[Listed records Boundary: Start]
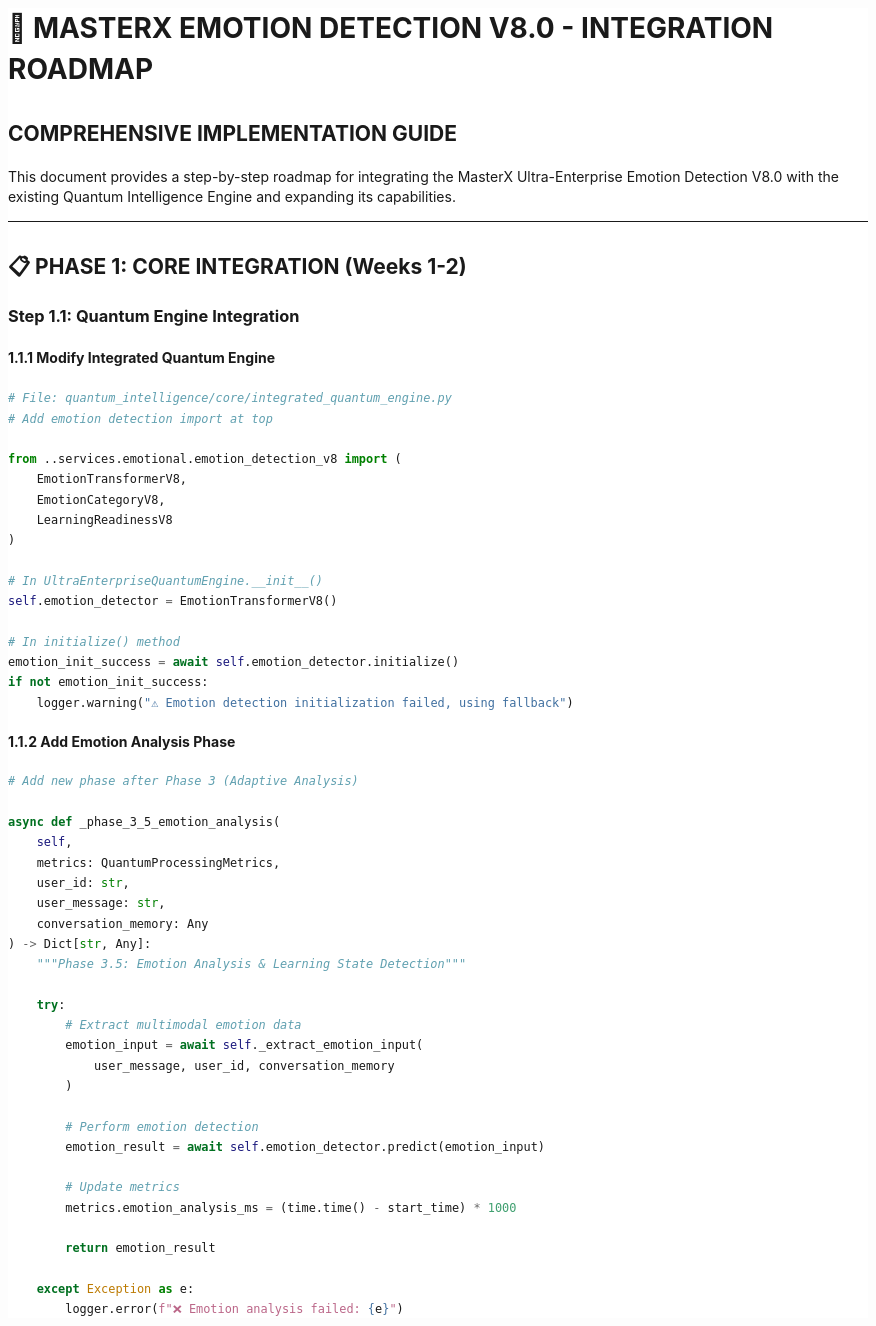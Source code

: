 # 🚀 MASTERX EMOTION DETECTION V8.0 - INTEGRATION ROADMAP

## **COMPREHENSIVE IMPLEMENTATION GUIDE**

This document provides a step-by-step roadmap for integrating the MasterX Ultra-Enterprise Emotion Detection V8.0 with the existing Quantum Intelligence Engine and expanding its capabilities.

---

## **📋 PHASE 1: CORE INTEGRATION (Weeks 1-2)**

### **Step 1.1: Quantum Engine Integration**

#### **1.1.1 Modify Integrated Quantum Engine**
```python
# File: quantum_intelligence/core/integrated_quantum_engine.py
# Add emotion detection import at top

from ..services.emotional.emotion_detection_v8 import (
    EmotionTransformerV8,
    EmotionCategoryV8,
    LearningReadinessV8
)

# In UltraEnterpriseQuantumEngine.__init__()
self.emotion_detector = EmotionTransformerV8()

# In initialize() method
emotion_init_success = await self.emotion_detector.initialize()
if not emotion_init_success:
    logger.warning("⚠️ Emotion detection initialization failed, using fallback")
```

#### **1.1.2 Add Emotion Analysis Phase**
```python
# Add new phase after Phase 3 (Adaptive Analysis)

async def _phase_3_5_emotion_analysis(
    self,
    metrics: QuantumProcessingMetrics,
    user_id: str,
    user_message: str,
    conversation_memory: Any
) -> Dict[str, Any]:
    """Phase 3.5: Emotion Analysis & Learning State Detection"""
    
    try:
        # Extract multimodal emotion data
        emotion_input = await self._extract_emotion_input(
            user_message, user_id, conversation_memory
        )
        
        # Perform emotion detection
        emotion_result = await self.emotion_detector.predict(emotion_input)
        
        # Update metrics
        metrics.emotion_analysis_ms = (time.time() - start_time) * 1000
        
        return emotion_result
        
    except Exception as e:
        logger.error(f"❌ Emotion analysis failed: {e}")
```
[Listed records Boundary: End]
Exercise details ▸
For each line above that contains the word "initialize", give the line as it is written.

Finished task ▸
# In initialize() method
emotion_init_success = await self.emotion_detector.initialize()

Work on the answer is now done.